Does a spell that deals persistent damage allow you to use the Energy Fusion metamagic feat

featsmetamagicpathfinder-2espells

Blistering Invective deals persistent damage:

Your words deal 2d6 persistent fire damage, and the target must attempt a Will save.

Energy Fusion adds a different damage type to a spell that deals energy damage:

If the next action you use is to Cast a Spell that deals acid, cold, electricity, fire, or sonic damage, select a non-cantrip spell in your spell repertoire that deals a different type of energy damage from that list, and expend an additional spell slot of the same level as this secondary spell.

Do these work together?

Best Answer

No, but...

No, as I explain in my answer to the question Medix2 linked in comments, applying the same (seemingly accurate) ruling suggests that the combination does not work.

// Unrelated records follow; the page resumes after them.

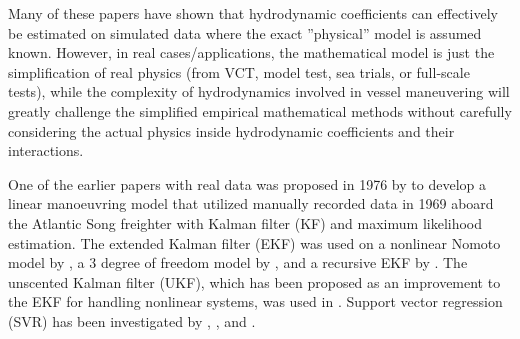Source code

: Many of these papers have shown that hydrodynamic coefficients can effectively be estimated on simulated data where the exact ''physical'' model is assumed known. However, in real cases/applications, the mathematical model is just the simplification of real physics (from VCT, model test, sea trials, or full-scale tests), while the complexity of hydrodynamics involved in vessel maneuvering will greatly challenge the simplified empirical mathematical methods without carefully considering the actual physics inside hydrodynamic coefficients and their interactions. 

One of the earlier papers with real data was proposed in 1976 by \citet{astrom_identification_1976} to develop a linear manoeuvring model that utilized manually recorded data in 1969 aboard the Atlantic Song freighter with Kalman filter (KF) and maximum likelihood estimation. 
The extended Kalman filter (EKF) was used on a nonlinear Nomoto model by \citet{perera_system_2015}, a 3 degree of freedom model by \citet{shi_identification_2009}, and a recursive EKF by \citet{alexandersson_system_2022}.
The unscented Kalman filter (UKF), which has been proposed as an improvement to the EKF for handling nonlinear systems, was used in \citet{revestido_herrero_two-step_2012}.
Support vector regression (SVR) has been investigated by \citet{luo_parameter_2016}, \citet{zhu_parameter_2017}, and \citet{wang_parameter_2021}.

Specifically, persistent damage is "dealt by" a Condition, not the character that inflicted the Condition. By extension, the spell is not "dealing" damage in the sense that Energy Fusion implies; it would be different if blistering invective had a duration over which it did damage instead of being the Condition persistent damage.

But... this is something a GM could easily rule the other way on. It will increase the effectiveness of Energy Fusion a bit (I believe the "expected" duration on persistent damage is approximately three ticks) at the 'cost' of using less up-front damage. A 4th level blistering invective does 4d6 damage to 3 creatures whereas a 4th level fireball (ye olde go-to for spell damage comparison) does 8d6 to everything in a 20ft radius. It takes a second round for BI to catch up in damage assuming fireball only hit 3 targets.

However, GM's should take care as there are other spells that trigger persistent damage, and it's possible that, depending on group composition and enemy types/density/etc., adding sometimes 2-4+ times the bonus damage from Energy Fusion (in addition to the non-damage effects of such spells) could cause issues with spells hitting well above their weight.